Hannah Winthrop House

During pre-Revolutionary times, Hannah Winthrop, born Hannah Fayerweather, lived in Cambridge on the corner of Mount Auburn and John F. Kennedy streets with her second husband, John Winthrop. John was a professor at Harvard College who taught mathematics and natural sciences. As a wealthy woman in Cambridge, Hannah corresponded by letter with other ladies of her social rank. Her colorful correspondence with other well-known women including Mercy Otis Warren and Abigail Adams painted a vivid picture of Cambridge life preceding and during the American Revolution. Her letters captured the difficult realities of her time and circumstance.
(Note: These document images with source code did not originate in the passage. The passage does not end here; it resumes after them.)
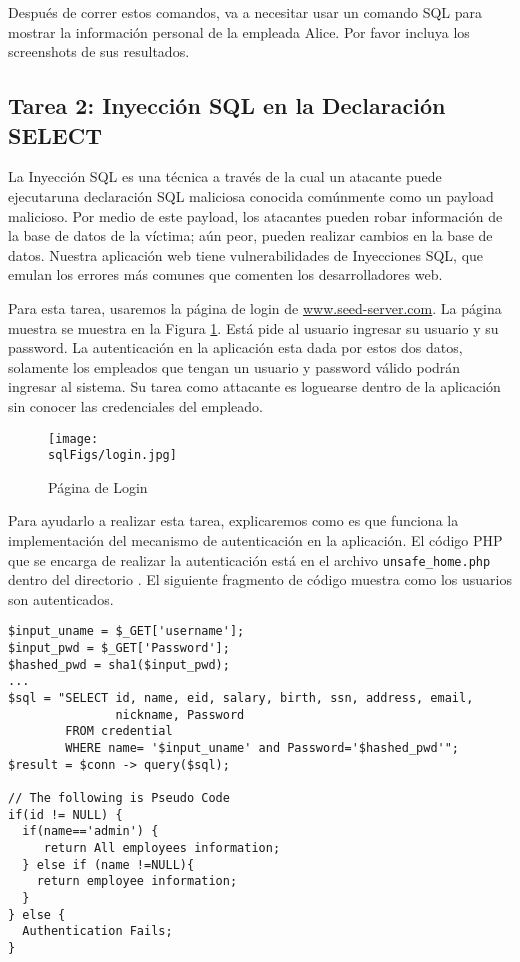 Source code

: Después de correr estos comandos, va a necesitar usar un comando SQL para mostrar la información personal de la empleada Alice. Por favor incluya los screenshots de sus resultados.

\subsection{Tarea 2: Inyección SQL en la Declaración SELECT} 

La Inyección SQL es una técnica a través de la cual un atacante puede ejecutaruna  declaración SQL maliciosa conocida comúnmente como un payload malicioso. Por medio de este payload, los atacantes pueden robar información de la base de datos de la víctima; aún peor, pueden realizar cambios en la base de datos. Nuestra aplicación web tiene vulnerabilidades de Inyecciones SQL, que emulan los errores más comunes que comenten los desarrolladores web.

Para esta tarea, usaremos la página de login de \url{www.seed-server.com}.
La página muestra se muestra en la Figura \ref{sql:fig:login}.
Está pide al usuario ingresar su usuario y su password.
La autenticación en la aplicación esta dada por estos dos datos, solamente los empleados que tengan un usuario y password válido podrán ingresar al sistema.
Su tarea como attacante es loguearse dentro de la aplicación sin conocer las credenciales del empleado. 


\begin{figure}[htb]
\begin{center}
\texttt{[image: \\sqlFigs/login.jpg]}
\end{center}
\caption{Página de Login}
\label{sql:fig:login}
\end{figure}
 
Para ayudarlo a realizar esta tarea, explicaremos como es que funciona la implementación del mecanismo de autenticación en la aplicación. El código PHP que se encarga de realizar la autenticación está en el archivo \texttt{unsafe\_home.php} dentro del directorio .
El siguiente fragmento de código muestra como los usuarios son autenticados.

\begin{lstlisting}
$input_uname = $_GET['username'];
$input_pwd = $_GET['Password'];
$hashed_pwd = sha1($input_pwd);
...
$sql = "SELECT id, name, eid, salary, birth, ssn, address, email, 
               nickname, Password
        FROM credential
        WHERE name= '$input_uname' and Password='$hashed_pwd'";
$result = $conn -> query($sql);

// The following is Pseudo Code 
if(id != NULL) {
  if(name=='admin') {
     return All employees information;
  } else if (name !=NULL){
    return employee information;
  }
} else {
  Authentication Fails;
}
\end{lstlisting}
Following the battle of Lexington and Concord, Winthrop documented the chaos that ensued, “Not knowing what the event would be at Cambridge at the return of these bloody ruffians, and seeing another brigade dispatched to the assistance of the former, looking with the ferocity of barbarians, it seemed necessary to retire to some place of safety till the calamity was passed...We were directed to a place called Fresh Pond, about a mile from the town, but what a distressed house did we find it, filled with women whose husbands had gone forth to meet the assailants, seventy or eighty of these, with numbers of infant children, weeping and agonizing for the fate of their husbands.”